Overview[]
A computer-based monitoring system (also called an electronic monitoring system) automatically records statistics about the work of employees using computer or telecommunication equipment in their jobs. Such statistics might include number of keystrokes made, types of transactions completed, or time spent for each transaction, for example.
Privacy[]
Although many workers have expressed a feeling of privacy invasion when they are "constantly watched" by a machine, computer-based monitoring usually does not raise issues of privacy infringement in the strict legal sense. The workplace activities that are monitored by computer are primarily inherently public activities, many of which were subject to counting or supervision in other ways before computers became available. Privacy and access questions may arise, however, related to employees’ ability to see or challenge records concerning their work.
Fairness[]
The central workplace issues raised by monitoring are labor relations questions of fairness, dignity, autonomy, and control, and are greatly influenced by the labor-management relations climate of a given firm or industry. The effects of computer-based monitoring depend on how it is used. Allegations of "unfair" or "abusive" monitoring usually focus on questions like high or increasing quotas, inappropriate work standards or punitive use of monitoring information by supervisors.

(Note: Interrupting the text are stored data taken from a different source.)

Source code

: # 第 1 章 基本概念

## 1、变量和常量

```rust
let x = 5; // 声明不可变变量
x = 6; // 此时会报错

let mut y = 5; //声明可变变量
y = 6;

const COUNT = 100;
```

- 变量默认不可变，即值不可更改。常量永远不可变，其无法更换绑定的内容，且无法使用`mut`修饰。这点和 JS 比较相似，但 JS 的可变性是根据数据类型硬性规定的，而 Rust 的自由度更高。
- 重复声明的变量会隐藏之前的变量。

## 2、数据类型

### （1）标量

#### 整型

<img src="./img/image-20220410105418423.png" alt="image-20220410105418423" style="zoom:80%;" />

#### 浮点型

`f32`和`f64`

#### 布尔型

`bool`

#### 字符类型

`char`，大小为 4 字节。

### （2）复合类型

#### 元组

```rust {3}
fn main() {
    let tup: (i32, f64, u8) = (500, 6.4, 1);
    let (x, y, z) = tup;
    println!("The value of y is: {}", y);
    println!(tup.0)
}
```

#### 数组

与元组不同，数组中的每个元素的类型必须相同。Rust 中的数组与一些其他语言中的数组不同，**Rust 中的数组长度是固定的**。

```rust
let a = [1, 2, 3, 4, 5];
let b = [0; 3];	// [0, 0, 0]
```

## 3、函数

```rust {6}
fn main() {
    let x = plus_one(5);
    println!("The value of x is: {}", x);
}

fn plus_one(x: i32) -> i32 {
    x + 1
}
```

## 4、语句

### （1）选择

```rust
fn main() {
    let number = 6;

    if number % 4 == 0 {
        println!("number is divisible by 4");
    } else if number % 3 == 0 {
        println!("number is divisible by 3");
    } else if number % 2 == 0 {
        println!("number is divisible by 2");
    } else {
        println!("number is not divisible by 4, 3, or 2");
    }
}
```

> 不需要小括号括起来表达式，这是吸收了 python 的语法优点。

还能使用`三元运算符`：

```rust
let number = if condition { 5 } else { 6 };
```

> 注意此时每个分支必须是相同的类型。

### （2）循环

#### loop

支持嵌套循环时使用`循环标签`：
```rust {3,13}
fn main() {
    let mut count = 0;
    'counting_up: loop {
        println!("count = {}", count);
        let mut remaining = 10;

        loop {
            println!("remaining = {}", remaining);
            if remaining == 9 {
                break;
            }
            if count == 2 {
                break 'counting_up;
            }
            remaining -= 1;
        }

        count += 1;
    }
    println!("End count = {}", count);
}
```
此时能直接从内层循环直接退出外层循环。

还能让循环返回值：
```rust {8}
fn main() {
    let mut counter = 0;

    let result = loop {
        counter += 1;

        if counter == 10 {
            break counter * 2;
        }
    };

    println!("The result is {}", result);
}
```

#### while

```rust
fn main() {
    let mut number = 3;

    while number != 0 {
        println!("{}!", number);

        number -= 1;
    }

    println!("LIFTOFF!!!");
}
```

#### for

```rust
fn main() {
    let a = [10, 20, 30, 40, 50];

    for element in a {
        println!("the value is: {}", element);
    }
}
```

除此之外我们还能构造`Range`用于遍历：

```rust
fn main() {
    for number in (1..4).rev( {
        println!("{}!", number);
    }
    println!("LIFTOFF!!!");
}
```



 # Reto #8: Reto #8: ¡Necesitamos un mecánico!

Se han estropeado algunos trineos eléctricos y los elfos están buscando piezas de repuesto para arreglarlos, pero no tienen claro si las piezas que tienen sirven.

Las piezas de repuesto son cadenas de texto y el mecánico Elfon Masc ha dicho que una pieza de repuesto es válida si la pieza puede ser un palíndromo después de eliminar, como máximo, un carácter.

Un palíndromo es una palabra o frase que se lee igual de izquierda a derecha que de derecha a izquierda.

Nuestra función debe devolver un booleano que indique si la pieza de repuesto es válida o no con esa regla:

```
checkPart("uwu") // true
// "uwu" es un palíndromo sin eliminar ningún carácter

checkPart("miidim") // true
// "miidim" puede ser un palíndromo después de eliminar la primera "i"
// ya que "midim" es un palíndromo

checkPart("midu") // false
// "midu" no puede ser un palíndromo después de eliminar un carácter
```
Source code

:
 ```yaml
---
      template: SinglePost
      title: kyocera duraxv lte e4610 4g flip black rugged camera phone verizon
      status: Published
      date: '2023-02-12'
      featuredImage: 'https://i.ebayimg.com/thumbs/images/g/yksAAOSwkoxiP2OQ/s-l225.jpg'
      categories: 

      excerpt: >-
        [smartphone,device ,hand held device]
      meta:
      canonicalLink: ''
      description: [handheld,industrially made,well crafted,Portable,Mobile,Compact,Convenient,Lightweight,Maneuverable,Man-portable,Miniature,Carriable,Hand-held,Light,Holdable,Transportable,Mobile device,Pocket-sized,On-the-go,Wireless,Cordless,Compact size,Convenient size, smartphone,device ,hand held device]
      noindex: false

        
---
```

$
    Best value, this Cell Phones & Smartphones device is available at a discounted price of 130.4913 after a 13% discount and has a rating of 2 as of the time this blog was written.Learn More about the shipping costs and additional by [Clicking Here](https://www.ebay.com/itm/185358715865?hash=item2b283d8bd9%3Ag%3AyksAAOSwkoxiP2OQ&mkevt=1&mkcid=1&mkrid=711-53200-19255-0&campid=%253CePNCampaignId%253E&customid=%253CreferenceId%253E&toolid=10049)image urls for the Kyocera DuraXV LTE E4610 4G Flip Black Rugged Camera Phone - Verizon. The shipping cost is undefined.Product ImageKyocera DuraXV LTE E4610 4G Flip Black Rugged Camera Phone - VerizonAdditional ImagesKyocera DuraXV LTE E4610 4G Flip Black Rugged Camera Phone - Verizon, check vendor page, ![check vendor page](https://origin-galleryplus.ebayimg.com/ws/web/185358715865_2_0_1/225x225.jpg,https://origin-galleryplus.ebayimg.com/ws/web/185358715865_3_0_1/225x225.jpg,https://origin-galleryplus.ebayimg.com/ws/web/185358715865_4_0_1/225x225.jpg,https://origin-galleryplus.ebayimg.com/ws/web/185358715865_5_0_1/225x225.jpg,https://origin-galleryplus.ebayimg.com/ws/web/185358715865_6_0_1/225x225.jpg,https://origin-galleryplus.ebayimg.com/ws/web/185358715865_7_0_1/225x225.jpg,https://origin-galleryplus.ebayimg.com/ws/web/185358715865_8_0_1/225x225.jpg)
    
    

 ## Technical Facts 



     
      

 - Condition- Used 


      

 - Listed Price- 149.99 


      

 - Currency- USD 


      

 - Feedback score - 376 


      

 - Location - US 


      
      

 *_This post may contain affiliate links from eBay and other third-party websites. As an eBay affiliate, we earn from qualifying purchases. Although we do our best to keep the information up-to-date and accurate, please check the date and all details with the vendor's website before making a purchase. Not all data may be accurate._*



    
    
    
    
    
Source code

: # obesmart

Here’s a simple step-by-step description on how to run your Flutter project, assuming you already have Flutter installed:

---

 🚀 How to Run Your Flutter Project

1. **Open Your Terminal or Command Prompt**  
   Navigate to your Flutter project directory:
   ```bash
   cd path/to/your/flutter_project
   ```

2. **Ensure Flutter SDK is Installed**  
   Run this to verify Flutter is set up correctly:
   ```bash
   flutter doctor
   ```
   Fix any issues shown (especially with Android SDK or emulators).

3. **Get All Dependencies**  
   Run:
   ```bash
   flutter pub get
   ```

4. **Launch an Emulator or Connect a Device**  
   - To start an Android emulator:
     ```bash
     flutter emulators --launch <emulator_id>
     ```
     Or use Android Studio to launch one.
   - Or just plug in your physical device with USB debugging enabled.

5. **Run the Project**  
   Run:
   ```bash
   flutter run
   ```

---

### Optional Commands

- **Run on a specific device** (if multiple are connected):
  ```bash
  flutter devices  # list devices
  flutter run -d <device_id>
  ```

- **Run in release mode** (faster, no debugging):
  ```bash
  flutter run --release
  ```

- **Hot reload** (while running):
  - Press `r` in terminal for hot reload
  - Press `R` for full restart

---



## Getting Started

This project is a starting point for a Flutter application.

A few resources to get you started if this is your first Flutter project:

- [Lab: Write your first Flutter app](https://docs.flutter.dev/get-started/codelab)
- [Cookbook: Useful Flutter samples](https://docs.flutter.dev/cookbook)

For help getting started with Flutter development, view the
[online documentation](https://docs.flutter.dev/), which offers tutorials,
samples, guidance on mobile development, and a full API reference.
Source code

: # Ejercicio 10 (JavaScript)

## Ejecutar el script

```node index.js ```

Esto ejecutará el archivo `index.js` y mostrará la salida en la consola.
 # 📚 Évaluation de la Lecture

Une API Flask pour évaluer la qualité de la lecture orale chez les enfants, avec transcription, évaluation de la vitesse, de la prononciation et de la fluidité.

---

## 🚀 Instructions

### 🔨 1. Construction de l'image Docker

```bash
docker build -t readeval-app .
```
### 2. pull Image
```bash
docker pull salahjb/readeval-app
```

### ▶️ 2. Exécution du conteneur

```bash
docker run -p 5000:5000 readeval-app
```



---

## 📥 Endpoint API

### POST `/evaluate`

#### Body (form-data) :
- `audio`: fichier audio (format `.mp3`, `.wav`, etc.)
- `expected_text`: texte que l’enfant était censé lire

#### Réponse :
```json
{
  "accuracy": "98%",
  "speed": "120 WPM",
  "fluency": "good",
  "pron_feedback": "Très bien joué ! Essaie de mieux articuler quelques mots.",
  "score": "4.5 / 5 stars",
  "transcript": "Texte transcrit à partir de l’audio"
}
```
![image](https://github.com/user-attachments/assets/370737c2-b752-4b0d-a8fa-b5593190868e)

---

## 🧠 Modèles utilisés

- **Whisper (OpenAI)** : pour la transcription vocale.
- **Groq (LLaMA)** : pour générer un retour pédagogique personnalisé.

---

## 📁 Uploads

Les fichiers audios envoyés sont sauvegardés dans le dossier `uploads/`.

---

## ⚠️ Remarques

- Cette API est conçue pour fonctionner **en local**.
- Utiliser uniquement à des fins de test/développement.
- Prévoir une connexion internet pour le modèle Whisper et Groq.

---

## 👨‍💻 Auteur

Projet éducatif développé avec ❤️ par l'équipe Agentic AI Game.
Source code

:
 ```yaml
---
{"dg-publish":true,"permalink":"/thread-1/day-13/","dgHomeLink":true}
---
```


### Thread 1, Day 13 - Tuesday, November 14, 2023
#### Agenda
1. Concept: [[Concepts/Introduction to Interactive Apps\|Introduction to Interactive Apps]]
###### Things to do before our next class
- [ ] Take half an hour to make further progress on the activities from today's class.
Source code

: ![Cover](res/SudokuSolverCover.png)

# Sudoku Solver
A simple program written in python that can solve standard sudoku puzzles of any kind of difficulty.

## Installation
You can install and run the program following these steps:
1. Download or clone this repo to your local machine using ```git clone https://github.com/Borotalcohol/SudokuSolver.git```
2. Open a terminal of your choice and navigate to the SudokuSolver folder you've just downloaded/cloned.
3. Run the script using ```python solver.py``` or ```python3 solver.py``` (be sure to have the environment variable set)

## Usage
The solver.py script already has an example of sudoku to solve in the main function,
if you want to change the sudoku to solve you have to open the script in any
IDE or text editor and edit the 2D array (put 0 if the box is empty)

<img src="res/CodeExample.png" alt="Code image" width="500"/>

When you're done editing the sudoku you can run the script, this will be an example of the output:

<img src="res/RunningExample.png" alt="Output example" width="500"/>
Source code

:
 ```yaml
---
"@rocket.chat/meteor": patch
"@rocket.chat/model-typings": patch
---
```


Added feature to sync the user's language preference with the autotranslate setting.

Computer-based monitoring appears most likely to be opposed or resented by employees when they perceive that it is used unfairly or when it is imposed without their understanding or participation. Conversely, in some workplaces employees accept electronic monitoring as a tool that helps them get control of their own work and ensures that their supervisors evaluate them on the basis of fair criteria.
Stress[]
An additional issue is the possibility that monitoring contributes to employee stress by creating a feeling of being watched or by creating pressure to work at high speed. There is some research on effects of computer-based monitoring, but it generally fails to separate the effects of monitoring from those of job design, equipment design, lighting, workload, machine pacing, and other potentially stressful aspects of work in offices where computerized equipment is used.